What Roth and colleagues did was design an algorithm for nonsimultaneous kidney exchange that effectively did for kidneys what the Chicago Stock Exchange did for wheat—not turn it into a commodity, (that would be repugnant to most, and illegal everywhere in the world other than Iran), but make the process of exchange more effective and efficient, while getting the most amount of people that want to participate involved in as safe and simple a fashion as possible. Because, as Roth tells us, the key to any good market is that it’s thick with buyers and sellers, or matches in this case, safe, and simple. That leads the majority of market participants to be honest and abide by the rules instead of trying to game the system, and that is what makes a market truly free.   

 

When we think about a free market, we shouldn’t be thinking of a free-for-all, but rather a market with well-designed rules that make it work well. A market that can operate freely is like a wheel that can turn freely: it needs an axle and well-oiled bearings. How to provide that axle and keep those bearings oiled is what this book is all about.

Roth believes that economists like himself are akin to engineers:

 

As we begin to understand better how markets and marketplaces work, we realize that we can intervene in them, redesign them, fix them when they’re broken, and start new ones where they will be useful.

Of course, merchants and businesspeople have always done this, so what does any of this information do for you as a businessperson?

Well… first of all, just taking the intellectual adventure with Roth, learning how markets are like the evolution of language, or a plant and bee that evolved together, is fascinating. But, also, as a businessperson, learning more about markets, their failures and fixes, studying how they move and stagnate, can help you notice some of the things you may have taken for granted, realize that “Markets are human artifacts, not natural phenomena,” that they’re changeable by humans, by you as a businessperson. It can help you think of entirely new ways to enter or even design a new marketplace. Because that is what all truly great, innovative businesspeople do.

 

The economic world is just as full of surprising detail as the natural world, and markets also often arise by a kind of evolution, by trial and error, without any intelligent design. But markets can also be designed, sometimes from scratch but often after trial and error leads to a market failure. … Not all markets grow like weeds; some, like hothouse orchids, need to be nurtured.

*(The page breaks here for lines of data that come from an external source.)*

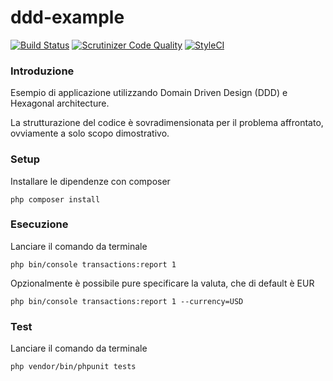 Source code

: ddd-example
===============================

[![Build Status](https://travis-ci.com/antonioturdo/ddd-example.svg?branch=master)](https://travis-ci.com/antonioturdo/ddd-example)
[![Scrutinizer Code Quality](https://scrutinizer-ci.com/g/antonioturdo/ddd-example/badges/quality-score.png?b=master)](https://scrutinizer-ci.com/g/antonioturdo/ddd-example/?branch=master)
[![StyleCI](https://github.styleci.io/repos/306698877/shield?branch=master)](https://github.styleci.io/repos/306698877?branch=master)

### Introduzione

Esempio di applicazione utilizzando Domain Driven Design (DDD) e Hexagonal architecture.

La strutturazione del codice è sovradimensionata per il problema affrontato,
ovviamente a solo scopo dimostrativo.

### Setup

Installare le dipendenze con composer

```
php composer install
```

### Esecuzione

Lanciare il comando da terminale

```
php bin/console transactions:report 1
```

Opzionalmente è possibile pure specificare la valuta, che di default è EUR

```
php bin/console transactions:report 1 --currency=USD
```

### Test

Lanciare il comando da terminale

```
php vendor/bin/phpunit tests
```
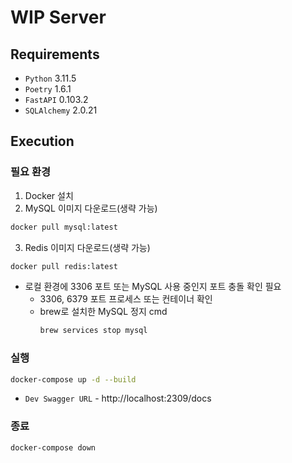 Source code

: # WIP Server

## Requirements

- `Python` 3.11.5
- `Poetry` 1.6.1
- `FastAPI` 0.103.2
- `SQLAlchemy` 2.0.21


## Execution

### 필요 환경
1. Docker 설치
2. MySQL 이미지 다운로드(생략 가능)
```bash
docker pull mysql:latest
```
3. Redis 이미지 다운로드(생략 가능)
```bash
docker pull redis:latest
```


- 로컬 환경에 3306 포트 또는 MySQL 사용 중인지 포트 충돌 확인 필요
  - 3306, 6379 포트 프로세스 또는 컨테이너 확인 
  - brew로 설치한 MySQL 정지 cmd
    ```bash
    brew services stop mysql
    ```

### 실행

```bash
docker-compose up -d --build
```
- `Dev Swagger URL` - http://localhost:2309/docs


### 종료
```bash
docker-compose down
```

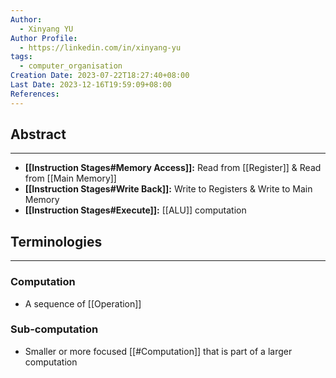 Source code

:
 ```yaml
---
Author:
  - Xinyang YU
Author Profile:
  - https://linkedin.com/in/xinyang-yu
tags:
  - computer_organisation
Creation Date: 2023-07-22T18:27:40+08:00
Last Date: 2023-12-16T19:59:09+08:00
References: 
---
```

## Abstract
---
- **[[Instruction Stages#Memory Access]]:** Read from [[Register]] & Read from [[Main Memory]]
- **[[Instruction Stages#Write Back]]:** Write to Registers & Write to Main Memory
- **[[Instruction Stages#Execute]]:** [[ALU]] computation


## Terminologies
---
### Computation
- A sequence of [[Operation]]

### Sub-computation
- Smaller or more focused [[#Computation]] that is part of a larger computation
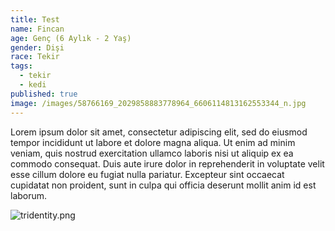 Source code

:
 ```yaml
---
title: Test
name: Fincan
age: Genç (6 Aylık - 2 Yaş)
gender: Dişi
race: Tekir
tags:
  - tekir
  - kedi
published: true
image: /images/58766169_2029858883778964_6606114813162553344_n.jpg
---
```

Lorem ipsum dolor sit amet, consectetur adipiscing elit, sed do eiusmod tempor incididunt ut labore et dolore magna aliqua. Ut enim ad minim veniam, quis nostrud exercitation ullamco laboris nisi ut aliquip ex ea commodo consequat. Duis aute irure dolor in reprehenderit in voluptate velit esse cillum dolore eu fugiat nulla pariatur. Excepteur sint occaecat cupidatat non proident, sunt in culpa qui officia deserunt mollit anim id est laborum.

![tridentity.png]({{site.baseurl}}/images/tridentity.png)


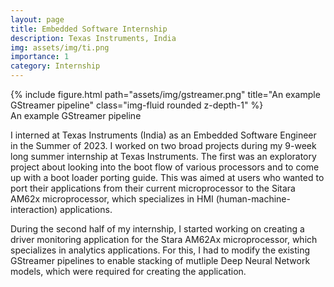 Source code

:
 ```yaml
---
layout: page
title: Embedded Software Internship
description: Texas Instruments, India
img: assets/img/ti.png
importance: 1
category: Internship
---
```


<div class="row">
    <div class="col-sm mt-4 mt-md-0">
        {% include figure.html path="assets/img/gstreamer.png" title="An example GStreamer pipeline" class="img-fluid rounded z-depth-1" %}
    </div>
</div>
<div class="caption">
    An example GStreamer pipeline
</div>

I interned at Texas Instruments (India) as an Embedded Software Engineer in the Summer of 2023. I worked on two broad projects during my 9-week long summer internship at Texas Instruments. The first was an exploratory project about looking into the boot flow of various processors and to come up with a boot loader porting guide. This was aimed at users who wanted to port their applications from their current microprocessor to the Sitara AM62x microprocessor, which specializes in HMI (human-machine-interaction) applications.

During the second half of my internship, I started working on creating a driver monitoring application for the Stara AM62Ax microprocessor, which specializes in analytics applications. For this, I had to modify the existing GStreamer pipelines to enable stacking of mutliple Deep Neural Network models, which were required for creating the application.

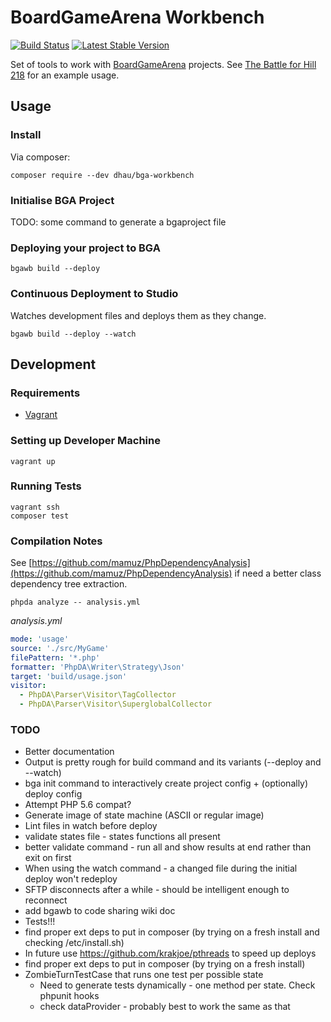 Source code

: # BoardGameArena Workbench

[![Build Status](https://travis-ci.org/danielholmes/bga-workbench.svg?branch=master)](https://travis-ci.org/danielholmes/bga-workbench)
[![Latest Stable Version](https://img.shields.io/packagist/v/dholmes/bga-workbench.svg)](https://packagist.org/packages/dholmes/bga-workbench)

Set of tools to work with [BoardGameArena](https://boardgamearena.com/) projects. See
[The Battle for Hill 218](https://github.com/danielholmes/battle-for-hill-218) for an example usage.


## Usage

### Install

Via composer:

```
composer require --dev dhau/bga-workbench
```

### Initialise BGA Project

TODO: some command to generate a bgaproject file

### Deploying your project to BGA

```
bgawb build --deploy
```

### Continuous Deployment to Studio

Watches development files and deploys them as they change.

```
bgawb build --deploy --watch
```


## Development

### Requirements

 - [Vagrant](https://www.vagrantup.com/)


### Setting up Developer Machine

```
vagrant up
```


### Running Tests

```
vagrant ssh
composer test
```


### Compilation Notes

See [https://github.com/mamuz/PhpDependencyAnalysis](https://github.com/mamuz/PhpDependencyAnalysis) if need a better
class dependency tree extraction.

`phpda analyze -- analysis.yml`

*analysis.yml*
```yaml
mode: 'usage'
source: './src/MyGame'
filePattern: '*.php'
formatter: 'PhpDA\Writer\Strategy\Json'
target: 'build/usage.json'
visitor:
  - PhpDA\Parser\Visitor\TagCollector
  - PhpDA\Parser\Visitor\SuperglobalCollector
```


### TODO

 - Better documentation
 - Output is pretty rough for build command and its variants (--deploy and --watch)
 - bga init command to interactively create project config + (optionally) deploy config
 - Attempt PHP 5.6 compat?
 - Generate image of state machine (ASCII or regular image)
 - Lint files in watch before deploy
 - validate states file - states functions all present
 - better validate command - run all and show results at end rather than exit on first
 - When using the watch command - a changed file during the initial deploy won't redeploy
 - SFTP disconnects after a while - should be intelligent enough to reconnect
 - add bgawb to code sharing wiki doc
 - Tests!!!
 - find proper ext deps to put in composer (by trying on a fresh install and checking /etc/install.sh)
 - In future use https://github.com/krakjoe/pthreads to speed up deploys
 - find proper ext deps to put in composer (by trying on a fresh install)
 - ZombieTurnTestCase that runs one test per possible state
   - Need to generate tests dynamically - one method per state. Check phpunit hooks
   - check dataProvider - probably best to work the same as that
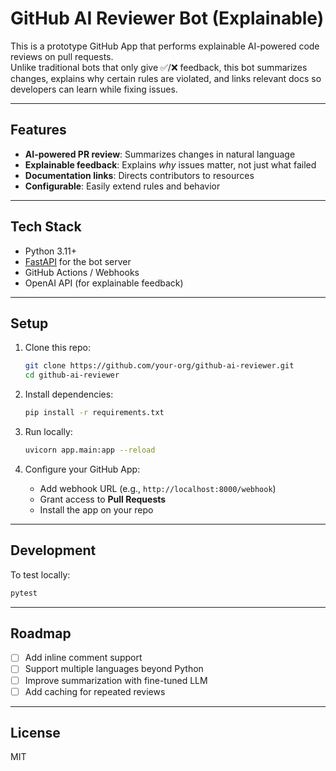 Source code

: # GitHub AI Reviewer Bot (Explainable)

This is a prototype GitHub App that performs explainable AI-powered code reviews on pull requests.  
Unlike traditional bots that only give ✅/❌ feedback, this bot summarizes changes, explains why certain rules are violated, and links relevant docs so developers can learn while fixing issues.

---

## Features
- **AI-powered PR review**: Summarizes changes in natural language
- **Explainable feedback**: Explains *why* issues matter, not just what failed
- **Documentation links**: Directs contributors to resources
- **Configurable**: Easily extend rules and behavior

---

## Tech Stack
- Python 3.11+
- [FastAPI](https://fastapi.tiangolo.com/) for the bot server
- GitHub Actions / Webhooks
- OpenAI API (for explainable feedback)

---

## Setup
1. Clone this repo:
   ```bash
   git clone https://github.com/your-org/github-ai-reviewer.git
   cd github-ai-reviewer
   ```

2. Install dependencies:
   ```bash
   pip install -r requirements.txt
   ```

3. Run locally:
   ```bash
   uvicorn app.main:app --reload
   ```

4. Configure your GitHub App:
   - Add webhook URL (e.g., `http://localhost:8000/webhook`)
   - Grant access to **Pull Requests**
   - Install the app on your repo

---

## Development
To test locally:
```bash
pytest
```

---

## Roadmap
- [ ] Add inline comment support
- [ ] Support multiple languages beyond Python
- [ ] Improve summarization with fine-tuned LLM
- [ ] Add caching for repeated reviews

---

## License
MIT

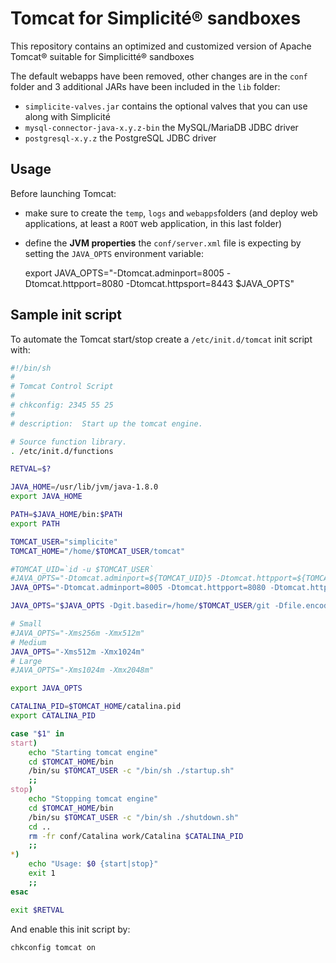 Tomcat for Simplicit&eacute;&reg; sandboxes
===========================================

This repository contains an optimized and customized version of Apache Tomcat&reg; suitable for Simplicitt&eacute;&reg; sandboxes

The default webapps have been removed, other changes are in the `conf` folder and 3 additional JARs have been included in the `lib` folder:

- `simplicite-valves.jar` contains the optional valves that you can use along with Simplicit&eacute;
- `mysql-connector-java-x.y.z-bin` the MySQL/MariaDB JDBC driver
- `postgresql-x.y.z` the PostgreSQL JDBC driver

Usage
-----

Before launching Tomcat:

* make sure to create the `temp`, `logs` and `webapps`folders (and deploy web applications, at least a `ROOT` web application, in this last folder)
* define the **JVM properties** the `conf/server.xml` file is expecting by setting the `JAVA_OPTS` environment variable:

	export JAVA_OPTS="-Dtomcat.adminport=8005 -Dtomcat.httpport=8080 -Dtomcat.httpsport=8443 $JAVA_OPTS"

Sample init script
------------------

To automate the Tomcat start/stop create a `/etc/init.d/tomcat` init script with:

```sh
#!/bin/sh
#
# Tomcat Control Script
#
# chkconfig: 2345 55 25
#
# description:  Start up the tomcat engine.

# Source function library.
. /etc/init.d/functions

RETVAL=$?

JAVA_HOME=/usr/lib/jvm/java-1.8.0
export JAVA_HOME

PATH=$JAVA_HOME/bin:$PATH
export PATH

TOMCAT_USER="simplicite"
TOMCAT_HOME="/home/$TOMCAT_USER/tomcat"

#TOMCAT_UID=`id -u $TOMCAT_USER`
#JAVA_OPTS="-Dtomcat.adminport=${TOMCAT_UID}5 -Dtomcat.httpport=${TOMCAT_UID}8 -Dtomcat.httpsport=${TOMCAT_UID}3"
JAVA_OPTS="-Dtomcat.adminport=8005 -Dtomcat.httpport=8080 -Dtomcat.httpsport=8443"

JAVA_OPTS="$JAVA_OPTS -Dgit.basedir=/home/$TOMCAT_USER/git -Dfile.encoding=UTF-8"

# Small
#JAVA_OPTS="-Xms256m -Xmx512m"
# Medium
JAVA_OPTS="-Xms512m -Xmx1024m"
# Large
#JAVA_OPTS="-Xms1024m -Xmx2048m"

export JAVA_OPTS

CATALINA_PID=$TOMCAT_HOME/catalina.pid
export CATALINA_PID

case "$1" in
start)
    echo "Starting tomcat engine"
    cd $TOMCAT_HOME/bin
    /bin/su $TOMCAT_USER -c "/bin/sh ./startup.sh"
    ;;
stop)
    echo "Stopping tomcat engine"
    cd $TOMCAT_HOME/bin
    /bin/su $TOMCAT_USER -c "/bin/sh ./shutdown.sh"
    cd ..
    rm -fr conf/Catalina work/Catalina $CATALINA_PID
    ;;
*)
    echo "Usage: $0 {start|stop}"
    exit 1
    ;;
esac

exit $RETVAL
```

And enable this init script by:

	chkconfig tomcat on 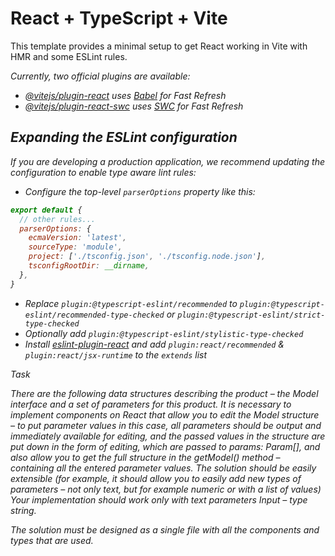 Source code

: # React + TypeScript + Vite

This template provides a minimal setup to get React working in Vite with HMR and some ESLint rules.

<i>Currently, two official plugins are available:

- [@vitejs/plugin-react](https://github.com/vitejs/vite-plugin-react/blob/main/packages/plugin-react/README.md) uses [Babel](https://babeljs.io/) for Fast Refresh
- [@vitejs/plugin-react-swc](https://github.com/vitejs/vite-plugin-react-swc) uses [SWC](https://swc.rs/) for Fast Refresh

## Expanding the ESLint configuration

If you are developing a production application, we recommend updating the configuration to enable type aware lint rules:

- Configure the top-level `parserOptions` property like this:

```js
export default {
  // other rules...
  parserOptions: {
    ecmaVersion: 'latest',
    sourceType: 'module',
    project: ['./tsconfig.json', './tsconfig.node.json'],
    tsconfigRootDir: __dirname,
  },
}
```

- Replace `plugin:@typescript-eslint/recommended` to `plugin:@typescript-eslint/recommended-type-checked` or `plugin:@typescript-eslint/strict-type-checked`
- Optionally add `plugin:@typescript-eslint/stylistic-type-checked`
- Install [eslint-plugin-react](https://github.com/jsx-eslint/eslint-plugin-react) and add `plugin:react/recommended` & `plugin:react/jsx-runtime` to the `extends` list

<p>Task</p>
There are the following data structures describing the product – the Model interface and a set of parameters for this product. It is necessary to implement components on React that allow you to edit the Model structure – to put parameter values in this case, all parameters should be output and immediately available for editing, and the passed values in the structure are put down in the form of editing, which are passed to params: Param[], and also allow you to get the full structure in the getModel() method – containing all the entered parameter values. The solution should be easily extensible (for example, it should allow you to easily add new types of parameters – not only text, but for example numeric or with a list of values) Your implementation should work only with text parameters Input – type string.

The solution must be designed as a single file with all the components and types that are used.
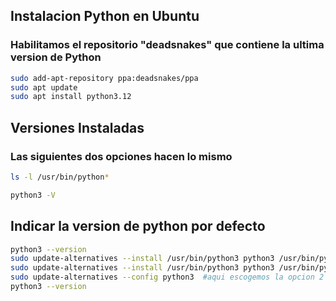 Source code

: ## Instalacion Python en Ubuntu

### Habilitamos el repositorio "deadsnakes" que contiene la ultima version de Python

```bash
sudo add-apt-repository ppa:deadsnakes/ppa
sudo apt update
sudo apt install python3.12
```

## Versiones Instaladas

### Las siguientes dos opciones hacen lo mismo

```bash
ls -l /usr/bin/python*
```

```bash
python3 -V
```

## Indicar la version de python por defecto

```bash
python3 --version
sudo update-alternatives --install /usr/bin/python3 python3 /usr/bin/python3.10 1
sudo update-alternatives --install /usr/bin/python3 python3 /usr/bin/python3.12 2
sudo update-alternatives --config python3  #aqui escogemos la opcion 2
python3 --version
```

And some carefully nurtured marketplaces on the Internet are now among the world’s biggest and fastest growing businesses.

We’ve reviewed a lot of books about behavioral economics here recently—Thaler’s Misbehaving, and Dubner and Levitt’s When to Rob a Bank most recently—and they’re a bit easier because they contain a more immediate fascination with ourselves and our own behavior. Game Theory is trickier. It’s still about our behavior in ways, but it’s about our collective behavior, and the larger, more ephemeral nature of something that we’ve created—our economy, or economies. It’s a hard topic to make relatable and readable, but Roth does an excellent job of doing so.

The lessons he provides will school you in this realm, give you a new way to see markets, and open your eyes to new possibilities.